The Benihana chain has been around for 47 years and its Santa Monica location has been serving guests since the late 1990s. Dai has been with the restaurant since 2004.
Dai begins the show by teasing guests with select pieces of shrimp while he makes chicken fried rice slicing vegetables and chicken with the skill of a cutlery genius constructing art out of food and forming romantic shapes like a perfect heart out of the rice.
“Look, it’s my heart for you,” said Dai posing a moment before scooping the fried rice into bowls for everyone seated at the table. Dai topped his art by sprinkling on some sesame seeds.
Next Dai cooked up some vegetables for the entrees along with choice cuts of meats and shellfish on a Hibachi grill that heats to 350 degrees.
“I just put a little water in the onion and it makes steam,” said Dai, referring to the onion volcano he had built out of rings of onions stacked on the grill.
What Dai does isn’t easy.
In order to become a Benihana chef, a lengthy process of training needs to be completed.
Chefs are trained for a minimum of three to six months at the restaurant. They start in the kitchen and they learn food preparation, seasonings, and eventually they learn showmanship. One of the main things Benihana looks for in a chef is the right personality.
Hector Fernandez, a manager at Santa Monica Benihana, said the restaurant butchers all of its meat in-house.
“From cleaning it to cutting it, we do it all here at Benihana early in the morning,” Fernandez said.
Hibachi steak and chicken can be found in menu items such as Rocky’s Choice and the citrusy avocado lovers Emperor’s Salad.
“(Our customers) can make sure that the food is completely fresh and cooked right in front of them,” said Fernandez. “Benihana is a family friendly place and when people have a party they can reserve a few tables and have a good time.”
Walk-ins are also encouraged.
Seafood lovers will not be disappointed by the selection of shellfish items.
Ocean’s Treasure is one of Benihana’s most popular items and for good reason.

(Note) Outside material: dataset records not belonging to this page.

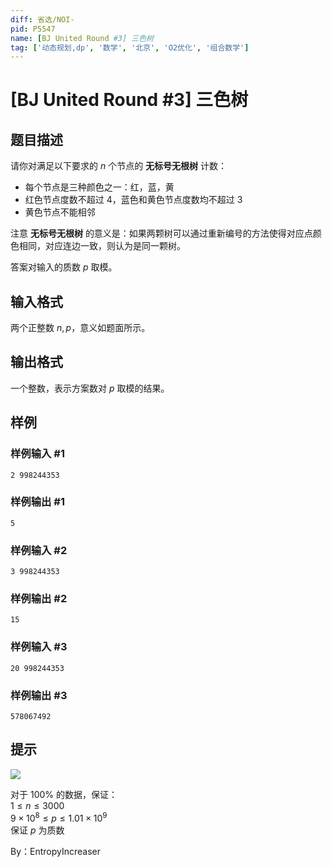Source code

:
 ```yaml
---
diff: 省选/NOI-
pid: P5547
name: [BJ United Round #3] 三色树
tag: ['动态规划,dp', '数学', '北京', 'O2优化', '组合数学']
---
```

# [BJ United Round #3] 三色树
## 题目描述

请你对满足以下要求的 $n$ 个节点的 **无标号无根树** 计数： 
 
- 每个节点是三种颜色之一：红，蓝，黄
- 红色节点度数不超过 $4$，蓝色和黄色节点度数均不超过 $3$  
- 黄色节点不能相邻

注意 **无标号无根树** 的意义是：如果两颗树可以通过重新编号的方法使得对应点颜色相同，对应连边一致，则认为是同一颗树。

答案对输入的质数 $p$ 取模。
## 输入格式

两个正整数 $n,p$，意义如题面所示。
## 输出格式

一个整数，表示方案数对 $p$ 取模的结果。
## 样例

### 样例输入 #1
```
2 998244353
```
### 样例输出 #1
```
5
```
### 样例输入 #2
```
3 998244353
```
### 样例输出 #2
```
15
```
### 样例输入 #3
```
20 998244353
```
### 样例输出 #3
```
578067492
```
## 提示

![](https://i.niupic.com/images/2019/09/08/_51.png)  

对于 $100\%$ 的数据，保证：  
$1\le n \le 3000$  
$9\times 10^8 \le p \le 1.01 \times 10^9$   
保证 $p$ 为质数

By：EntropyIncreaser
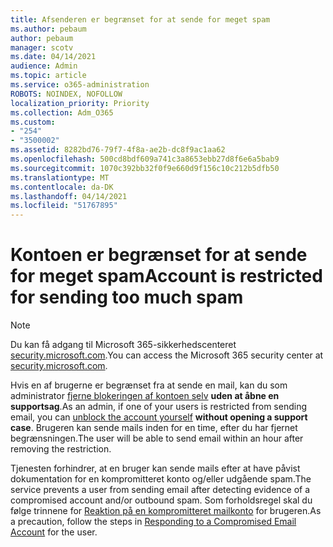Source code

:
 ```yaml
---
title: Afsenderen er begrænset for at sende for meget spam
ms.author: pebaum
author: pebaum
manager: scotv
ms.date: 04/14/2021
audience: Admin
ms.topic: article
ms.service: o365-administration
ROBOTS: NOINDEX, NOFOLLOW
localization_priority: Priority
ms.collection: Adm_O365
ms.custom:
- "254"
- "3500002"
ms.assetid: 8282bd76-79f7-4f8a-ae2b-dc8f9ac1aa62
ms.openlocfilehash: 500cd8bdf609a741c3a8653ebb27d8f6e6a5bab9
ms.sourcegitcommit: 1070c392bb32f0f9e660d9f156c10c212b5dfb50
ms.translationtype: MT
ms.contentlocale: da-DK
ms.lasthandoff: 04/14/2021
ms.locfileid: "51767895"
---
```

# <a name="account-is-restricted-for-sending-too-much-spam"></a><span data-ttu-id="b1242-102">Kontoen er begrænset for at sende for meget spam</span><span class="sxs-lookup"><span data-stu-id="b1242-102">Account is restricted for sending too much spam</span></span>

> [!NOTE]
> <span data-ttu-id="b1242-103">Du kan få adgang til Microsoft 365-sikkerhedscenteret [security.microsoft.com](https://security.microsoft.com).</span><span class="sxs-lookup"><span data-stu-id="b1242-103">You can access the Microsoft 365 security center at [security.microsoft.com](https://security.microsoft.com).</span></span>

<span data-ttu-id="b1242-104">Hvis en af brugerne er begrænset fra at sende en mail, kan du som administrator [fjerne blokeringen af kontoen selv](https://security.microsoft.com/?hash=/restrictedusers) **uden at åbne en supportsag**.</span><span class="sxs-lookup"><span data-stu-id="b1242-104">As an admin, if one of your users is restricted from sending email, you can [unblock the account yourself](https://security.microsoft.com/?hash=/restrictedusers) **without opening a support case**.</span></span> <span data-ttu-id="b1242-105">Brugeren kan sende mails inden for en time, efter du har fjernet begrænsningen.</span><span class="sxs-lookup"><span data-stu-id="b1242-105">The user will be able to send email within an hour after removing the restriction.</span></span>

<span data-ttu-id="b1242-106">Tjenesten forhindrer, at en bruger kan sende mails efter at have påvist dokumentation for en kompromitteret konto og/eller udgående spam.</span><span class="sxs-lookup"><span data-stu-id="b1242-106">The service prevents a user from sending email after detecting evidence of a compromised account and/or outbound spam.</span></span> <span data-ttu-id="b1242-107">Som forholdsregel skal du følge trinnene for [Reaktion på en kompromitteret mailkonto](https://docs.microsoft.com/microsoft-365/security/office-365-security/responding-to-a-compromised-email-account) for brugeren.</span><span class="sxs-lookup"><span data-stu-id="b1242-107">As a precaution, follow the steps in [Responding to a Compromised Email Account](https://docs.microsoft.com/microsoft-365/security/office-365-security/responding-to-a-compromised-email-account) for the user.</span></span>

It combines a cold-water lobster tail with sea scallops and premium colossal shrimp mixing together garlic buttered veggies soaked in Benihana Safflour Oil.
The seafood teppanyaki meal is served with a mustard and a ginger sauce and this only adds character to this colorful entree.
Expect to try the breaded onion soup and small salad that is served with most entrees on the menu.
In the realm of sushi, The Sumo Roll should be awarded the Shukunsho award, as it is layered with delightful pieces of crab, avocado, cucumber, shrimp tempura, and topped with baked salmon and special sauce.
Noodle lovers will find a slice of heaven inside of the Yakisoba, which are sautéed Japanese noodles with mixed vegetables that include a special sauce.
But all feasts must have drinks and Benihana is prepared to deliver.
Among the best drink items are Sake Sangrias that come in unique plum and peach flavors.
Varieties of cold and hot sake make up the traditional Japanese choice drink options and do well to accompany the decadent meal of Samurai sliced meats.
For November, Benihana’s feature beverage is Sake infusion. It’s a combination of Benihana Hot Sake where guests choose to infuse it with flavors of Chambord, Kahlua, or SoHo Lychee.
For dessert, Benihana tempura served with Green Tea ice cream with whipped cream and cherries will be sure to do the trick.
1447 Fourth Street, Santa Monica
Mon-Thur: 11:30 a.m. to 3 p.m. / 5 p.m. to 10 p.m.
Fri: 11:30 a.m. to 3 p.m. / 5 p.m. to 10:30 p.m.
Sat: 12 p.m. to 3 p.m. / 3 p.m. to 10:30 p.m.
Sun: 12 p.m. to 3 p.m. / 3 p.m. to 9 p.m.